3.2. EMPA Improves Glycemic Control in T1D and T2D Mouse Models

We conducted a study on STZ-induced db/+ T1D and db/db T2D mice that were placed on standard or EMPA-supplemented chow, together with their respective non-diabetic controls (Figure 1). Throughout the study period, body weight and FBG were recorded every 2 weeks and metabolic and microvascular phenotyping were performed at the experimental endpoint.
As anticipated, untreated db/+ STZ mice displayed a decrease in body weight by 1.9-fold versus db/+ controls (Figure 2A,C). The untreated db/db mice showed a 1.6-fold increase in body weight compared to controls (Figure 2A,C). EMPA did not alter body weight. In T1D and T2D models, FBG levels were elevated and plateaued at around 500 mg/dL (Figure 2B) [20]. After 2 weeks of EMPA administration, both T1D and T2D mice exhibited FBG levels approaching those of db/+ controls (Figure 2B). At the terminal time point, FBG was lower in T1D db/+ STZ and T2D db/db mice on EMPA-supplemented chow versus standard diet (Figure 2D). EMPA treatment did not affect the glycemic status in db/+ control mice. Terminal measures of hemoglobin A1c (HbA1c) were elevated 3.8-fold in db/+ STZ mice and 2.9-fold in db/db mice, compared to db/+ controls (Figure 2E). Consistent with the effect of EMPA on glycemic control, terminal %HbA1c was significantly lowered in EMPA-treated T1D and T2D models, although the levels remained significantly higher than controls.
As we and others have shown that dyslipidemia may drive diabetic complications in T2D animal models and patients [31], we next sought to assess the effect of EMPA on circulating lipid profiles (Figure 2F,G). Baseline plasma triglycerides and cholesterol were not significantly altered in untreated T1D db/+ STZ versus nondiabetic db/+ mice, an effect that was not further impacted by EMPA treatment. While no differences in triglyceride levels were noted in T2D db/db mice (Figure 2F), cholesterol plasma concentrations were significantly higher than in db/+ control animals (Figure 2G). EMPA treatment had no significant effect on these plasma lipid measures in db/db mice. Additionally, EMPA exerted no effect on the plasma lipid profiles of db/+ control animals.

3.3. EMPA Ameliorates DPN and DR in T1D but Not T2D Mouse Models

After establishing the effect of EMPA on glucose and lipid measures, we next determined its impact on diabetic complications, by first assessing DPN. As anticipated, both sensory and motor NCVs were decreased in untreated T1D and T2D mice compared to controls (Figure 3A,B). EMPA treatment partially rescued large fiber sensory and motor NCVs in T1D mice, but it had no effect in T2D mice. In control mice, EMPA administration did not significantly influence NCVs. We also assessed small fiber pathology by measuring IENFD loss in the plantar hind paw footpad. When compared to control mice, untreated T1D mice showed a trending reduction in IENFD that did not reach statistical significance (p = 0.09) while T2D mice exhibited IENFD loss (Figure 3C), as anticipated [18]. EMPA produced a beneficial outcome in db/+ STZ mice, with full IENFD counts consistent with healthy controls, indicating that either EMPA prevented IENFD loss or stimulated small fiber regeneration. In contrast, EMPA did not prevent IENFD loss in db/db mice. EMPA treatment did not affect IENFD in control mice. Overall, neuropathy phenotyping suggests that EMPA ameliorates DPN in T1D but not T2D mouse models.
We next determined whether EMPA had a beneficial effect on DR. We detected fragmented DNA as a metric of apoptosis in retinal tissue [23]. Both untreated T1D db/+ STZ and T2D db/db mice had increased O.D./Retinal Wt. measures (Figure 3D), over 300% greater than db/+ controls, signifying pronounced retinal apoptosis in these models.
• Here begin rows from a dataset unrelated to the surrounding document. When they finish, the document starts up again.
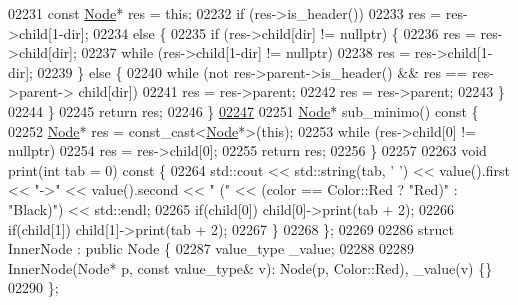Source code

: \begin{DoxyCode}
02231             \textcolor{keyword}{const} \hyperlink{structaed2_1_1map_1_1Node_a9c1a600491066ce7eb669b1cb76d56c6_a9c1a600491066ce7eb669b1cb76d56c6}{Node}* res = \textcolor{keyword}{this};
02232             \textcolor{keywordflow}{if} (res->is\_header())
02233                 res = res->child[1-dir];
02234             \textcolor{keywordflow}{else} \{
02235                 if (res->child[dir] != \textcolor{keyword}{nullptr}) \{
02236                     res = res->child[dir];
02237                     \textcolor{keywordflow}{while} (res->child[1-dir] != \textcolor{keyword}{nullptr})
02238                         res = res->child[1-dir];
02239                 \} \textcolor{keywordflow}{else} \{
02240                     \textcolor{keywordflow}{while} (not res->parent->is\_header() && res == res->parent->
      child[dir])
02241                         res = res->parent;
02242                     res = res->parent;
02243                 \}
02244             \}
02245             \textcolor{keywordflow}{return} res;
02246         \}
\hypertarget{map_8h_source_l02247}{}\hyperlink{structaed2_1_1map_1_1Node_ae3420a3dca910d193089461151b8dc4e_ae3420a3dca910d193089461151b8dc4e}{02247} 
02251         \hyperlink{structaed2_1_1map_1_1Node}{Node}* sub\_minimo()\textcolor{keyword}{ const }\{
02252             \hyperlink{structaed2_1_1map_1_1Node}{Node}* res = \textcolor{keyword}{const\_cast<}\hyperlink{structaed2_1_1map_1_1Node}{Node}*\textcolor{keyword}{>}(\textcolor{keyword}{this});
02253             \textcolor{keywordflow}{while} (res->child[0] != \textcolor{keyword}{nullptr})
02254                 res = res->child[0];
02255             \textcolor{keywordflow}{return} res;
02256         \}
02257 
02263         \textcolor{keywordtype}{void} print(\textcolor{keywordtype}{int} tab = 0)\textcolor{keyword}{ const }\{
02264             std::cout << std::string(tab, \textcolor{charliteral}{' '}) << value().first << \textcolor{stringliteral}{"->"} << 
      value().second << \textcolor{stringliteral}{"   ("} << (color == Color::Red ? \textcolor{stringliteral}{"Red)"} : \textcolor{stringliteral}{"Black)"}) << std::endl;
02265             \textcolor{keywordflow}{if}(child[0]) child[0]->print(tab + 2);
02266             \textcolor{keywordflow}{if}(child[1]) child[1]->print(tab + 2);
02267         \}
02268     \};
02269 
02286     \textcolor{keyword}{struct }InnerNode : \textcolor{keyword}{public} Node \{
02287         value\_type \_value;
02288 
02289         InnerNode(Node* p, \textcolor{keyword}{const} value\_type& v): Node(p, Color::Red), \_value(v)
       \{\}
02290     \};

\end{DoxyCode}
Although it did not attain statistical significance (p = 0.057), EMPA reduced DR by nearly 50% in the T1D model, but had no influence in T2D mice. Similar to DPN, our findings suggest that EMPA may be more effective at improving DR in T1D versus T2D mice.

3.4. EMPA Does Not Improve DKD in T1D and T2D Mouse Models

Next, we analyzed the impact of EMPA on DKD by evaluating albuminuria via ACR (Figure 4A), and the degree of glomerular mesangial expansion by mesangial index (Figure 4B–D). Untreated T1D and T2D mice had substantially and significantly higher ACR versus control animals (Figure 4A) but neither was affected by EMPA treatment. There was a significant increase in cross-sectional glomerular area (Figure 4C) and in mesangial matrix expansion in both T1D and T2D models (Figure 4D) but EMPA administration reduced neither parameter in either model (Figure 4B–D). Overall, T1D and T2D mice both developed renal dysfunction and pathology, but EMPA treatment did not prevent any of these abnormal phenotypes.

3.5. EMPA Lowers Systemic Oxidative Stress in T1D Mouse Models

Oxidative stress is a key pathway of diabetes-induced nerve injury, partly through the oxidation of proteins [32]. One aspect of EMPA cytoprotective mechanisms of action is thought to be through reduced oxidative stress [12,13,33,34]. We next sought to determine whether EMPA exerts its protective mechanisms in T1D-induced DPN in an antioxidative manner. We thus quantified nitrotyrosine and dityrosine levels, highly sensitive markers of protein oxidation in the plasma of T1D mice. Plasma nitrotyrosine and dityrosine levels were significantly higher in db/+ STZ mice, and decreased upon EMPA treatment (Figure 5A,B). These results indicate that EMPA lowers levels of circulating protein oxidation products, and suggest that improvement in nerve function in the T1D model may occur secondary to EMPA’s potential antioxidant properties.

4. Discussion

SGLT2 inhibitors, a new group of drugs that block glucose resorption through an insulin-independent mechanism, i.e., in kidney by blocking SGLT2 transport, are a promising new therapy for diabetes. EMPA, a selective SGLT2 inhibitor with a favorable safety profile, is an important glucose-lowering agent for treatment of T2D. In addition to its antidiabetic actions, studies report beneficial effects of EMPA treatment on cardiovascular complications and renal function in T1D [35,36] and T2D patients [6,14]. In this study, we evaluated the therapeutic efficacy of a 10-week EMPA regimen on diabetic microvascular complications in a side-by-side comparison of T1D and T2D mouse models. EMPA lowered hyperglycemia in T1D and T2D mice and systemic oxidative stress in T1D animals. Mouse models require genetic manipulation to attain robust dyslipidemia [18]. In the current study, lipid profiles in the T1D and T2D animals were modestly altered by disease, and there was no lipid effect of EMPA. EMPA was beneficial to DPN in T1D mice, ameliorating both large and small fiber neuropathy, with a trend toward a salutary effect on DR in T1D animals, which did not reach statistical significance (p = 0.057). EMPA had no beneficial effect on microvascular complications in the T2D model.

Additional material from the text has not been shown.